I think this is going in the right direction. Please do not tie the 
vector-variant mechanism to closely to either VectorABI or OpenMP. We 
already know that there is more we could do beyond "map"-like SIMD 
functions. Besides, i guess it makes sense to compile a list of use 
cases to validate the current design and look ahead. It is easy to lose 
track of the requirements if it's just a trail of emails.

On 6/3/19 7:59 PM, Francesco Petrogalli via cfe-dev wrote:
> Hi All,
>
> The original intend of this thread is to "Expose user provided vector function for auto-vectorization.”
>
> I originally proposed to use OpenMP `declare variant` for the sake of using something that is defined by a standard.

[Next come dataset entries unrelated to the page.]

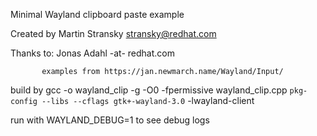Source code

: Minimal Wayland clipboard paste example

Created by Martin Stransky <stransky@redhat.com>

Thanks to: Jonas Adahl -at- redhat.com

           examples from https://jan.newmarch.name/Wayland/Input/

build by gcc -o wayland_clip -g -O0 -fpermissive wayland_clip.cpp `pkg-config --libs --cflags gtk+-wayland-3.0` -lwayland-client

run with WAYLAND_DEBUG=1 to see debug logs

The RFC itself is not about fully implementing the `declare variant` directive. In fact, given the amount of complication it is bringing, I would like to move the discussion away from `declare variant`. Therefore, I kindly ask to move any further discussion about `declare variant` to a separate thread.
>
> I believe that to "Expose user provided vector function for auto-vectorization” we need three components.
>
> 1. The main component is the IR representation we want to give to this information. My proposal is to use the `vector-variant` attribute with custom symbol redirection.
>
> 	vector-variant = {“_ZGVnN2v_f(custon_vector_f_2), _ZGVnN4v_f(custon_vector_f_4)”}
>
> The names here are made of the Vector Function ABI mangled name, plus custom symbol redirection in parenthesis. I believe that themes mangled according to the Vector Function ABI have all the information needed to build the signature of the vector function and the properties of its parameters (linear, uniform, aligned…). This format will cover most (if not all) the cases that are needed for auto-vectorization. I am not aware of any situation in which this information might not be sufficient. Please provide such an example if you know of any.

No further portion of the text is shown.